After the late Mayor Ed Lee and the Planning Department allowed the school to get away with violations for years,City Attorney Dennis Herrera finally sued, and after lengthy litigation (involving, among others, former Mayor and Chron Columnist Willie Brown) the supes are now presented with a settlement deal.

Most of City Hall seems to be on board with this, including longtime AAU critics like Sup. Aaron Peskin. Land-use lawyer Sue Hestor, who has been fighting with AAU even longer than Peskin, says the process is moving too fast, during the holiday season, without enough time for full public scrutiny of an immensely complex legal settlement and changes in the city’s zoning laws.

That meeting starts at 2pm.

The City Planning Commission will hear a presentation on the Sustainable Neighborhoods Program Thursday/9. It’s all about healthy air, clean energy, clean water, and zero waste – and resilience to climate change – all of which are critically important.

It does not, however, address in any way the sustainability of existing vulnerable communities.

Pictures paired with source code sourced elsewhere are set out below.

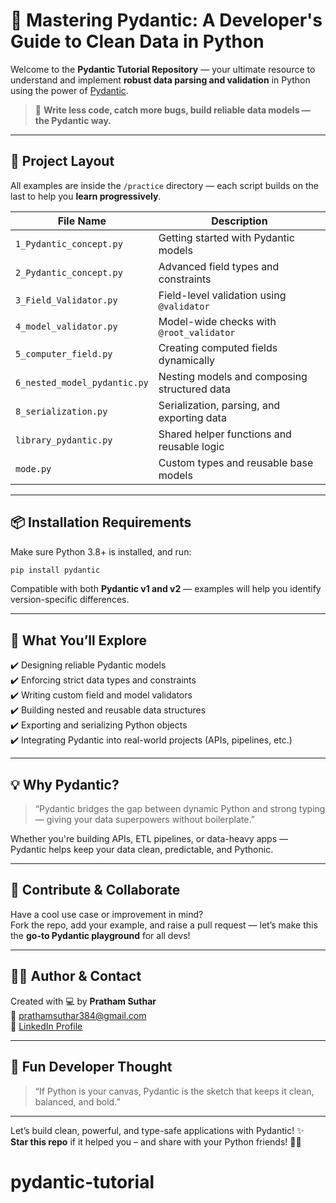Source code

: 
# 🧠 Mastering Pydantic: A Developer's Guide to Clean Data in Python

Welcome to the **Pydantic Tutorial Repository** — your ultimate resource to understand and implement **robust data parsing and validation** in Python using the power of [Pydantic](https://docs.pydantic.dev/).

> 🚀 **Write less code, catch more bugs, build reliable data models — the Pydantic way.**

---

## 📁 Project Layout

All examples are inside the `/practice` directory — each script builds on the last to help you **learn progressively**.

| File Name                       | Description                                           |
|--------------------------------|-------------------------------------------------------|
| `1_Pydantic_concept.py`        | Getting started with Pydantic models                 |
| `2_Pydantic_concept.py`        | Advanced field types and constraints                 |
| `3_Field_Validator.py`         | Field-level validation using `@validator`            |
| `4_model_validator.py`         | Model-wide checks with `@root_validator`             |
| `5_computer_field.py`          | Creating computed fields dynamically                 |
| `6_nested_model_pydantic.py`   | Nesting models and composing structured data         |
| `8_serialization.py`           | Serialization, parsing, and exporting data           |
| `library_pydantic.py`          | Shared helper functions and reusable logic           |
| `mode.py`                      | Custom types and reusable base models                |

---

## 📦 Installation Requirements

Make sure Python 3.8+ is installed, and run:

```bash
pip install pydantic
```

Compatible with both **Pydantic v1 and v2** — examples will help you identify version-specific differences.

---

## 🧩 What You’ll Explore

✔️ Designing reliable Pydantic models  
✔️ Enforcing strict data types and constraints  
✔️ Writing custom field and model validators  
✔️ Building nested and reusable data structures  
✔️ Exporting and serializing Python objects  
✔️ Integrating Pydantic into real-world projects (APIs, pipelines, etc.)

---

## 💡 Why Pydantic?

> “Pydantic bridges the gap between dynamic Python and strong typing — giving your data superpowers without boilerplate.”

Whether you're building APIs, ETL pipelines, or data-heavy apps — Pydantic helps keep your data clean, predictable, and Pythonic.

---

## 🤝 Contribute & Collaborate

Have a cool use case or improvement in mind?  
Fork the repo, add your example, and raise a pull request — let’s make this the **go-to Pydantic playground** for all devs!

---

## 👨‍💻 Author & Contact

Created with 💻 by **Pratham Suthar**  
📧 [prathamsuthar384@gmail.com](mailto:prathamsuthar384@gmail.com)  
🔗 [LinkedIn Profile](https://www.linkedin.com/in/prathamsuthar/)

---

## 🎉 Fun Developer Thought

> “If Python is your canvas, Pydantic is the sketch that keeps it clean, balanced, and bold.”

---

Let’s build clean, powerful, and type-safe applications with Pydantic! ✨  
**Star this repo** if it helped you – and share with your Python friends! 🐍💫
# pydantic-tutorial
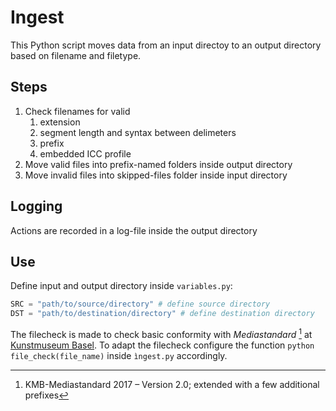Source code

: # Ingest

This Python script moves data from an input directoy to an output directory based on filename and filetype.

## Steps

1. Check filenames for valid
    1. extension
    2. segment length and syntax between delimeters
    3. prefix
    4. embedded ICC profile
2. Move valid files into prefix-named folders inside output directory
3. Move invalid files into skipped-files folder inside input directory

## Logging

Actions are recorded in a log-file inside the output directory

## Use

Define input and output directory inside `variables.py`:

```python
SRC = "path/to/source/directory" # define source directory
DST = "path/to/destination/directory" # define destination directory
```

The filecheck is made to check basic conformity with _Mediastandard_ [^1] at [Kunstmuseum Basel](https://kunstmuseumbasel.ch/). To adapt the filecheck configure the function `python file_check(file_name)` inside `ìngest.py` accordingly.

[^1]: KMB-Mediastandard 2017 – Version 2.0; extended with a few additional prefixes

In other words, the commission will hear about ways to make parts of San Francisco that have had serious problems impacting the health of local residents better. That’s actually a pretty ambitious project. But it won’t hear about how to make sure that the people who live there aren’t forced out by high rents and speculation (and by some accounts, bills like SB 50).

There is, at this point, no Planning Department initiative to create economically sustainable neighborhoods; that would conflict with the department’s longtime position that its job is to facilitate private commercial development, even if the impacts on the city are, well, unsustainable.